植物体细胞胚胎发生(Somatic embryogenesis)是指在离体培养条件下,双倍或单倍的体细胞未经性细胞融合而通过与合子胚发生类似的途径发育成新植株的形态发生过程。体细胞胚胎发生是植物现代生物技术中一种无性繁殖的方法,能够用于珍稀种质资源的冷冻保存和基因编辑在内的遗传转化。现有技术从樟树体胚的诱导到体胚萌发通过5个阶段:(1)体胚的诱导;(2)体胚或胚性愈伤组织的增殖;(3)樟树体胚或胚性愈伤组织的成熟培养;(4)樟树体胚的萌发;(5)体胚的生根。目前,体细胞胚胎发生用于大规模繁育优质阔叶树种的实践应用关键步骤在于胚胎的成熟、萌发以及幼苗转换阶段。成熟的体细胞胚胎发生技术有繁殖系数高、速度快、结构完整、再生率高、不受季节限制,可发育成母本性状相同的植株等优点,现已成为林木无性快繁的一种重要生物技术手段。

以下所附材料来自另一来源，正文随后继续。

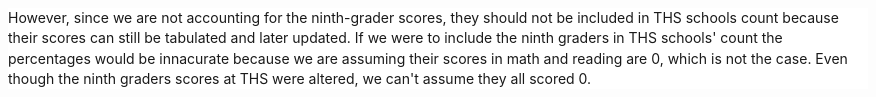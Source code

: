 However, since we are not accounting for the ninth-grader scores, they should not be included in THS schools count because their scores can still be tabulated and later updated. If we were to include the ninth graders in THS schools' count the percentages would be innacurate because we are assuming their scores in math and reading are 0, which is not the case. Even though the ninth graders scores at THS were altered, we can't assume they all scored 0.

在现有樟树体胚再生技术中:杜丽等(2006)以未成熟幼胚为外植体,经2年对初生胚的继代培养获得胚性愈伤组织,其MS培养基添加的植物外源激素为1.0mg/L BA、0.1mg/L2,4-D;将胚性愈伤组织转入培养基2[MS+1000mg/L ME(麦芽提取物)+1.0mg/LNAA,蔗糖30g/L,琼脂粉为7.5g/L]进行体胚诱导,6周之后将培养物转入促使其发育的培养基3(MS+0.1mg/L NAA+3.0mg/L BA+1mL/L Km-8p有机物),4周之后将长大的体胚转入培养基4(MS+0.1mg/L NAA+1.0mg/L BA+1.0mg/L GA3)诱导不定芽的生长。培养4周之后将诱导出的不定芽切离母体转入培养基5(MS+0.1mg/L NAA+0.5mg/L BA+0.5mg/L GA3)诱导其生长,之后将茎切段(长度为2~3cm)转入培养基6(MS+1.0mg/L IBA)诱导生根,形成完整植株。培养温度为(24±2)℃,每天光照16h,光照强度为1000lx左右。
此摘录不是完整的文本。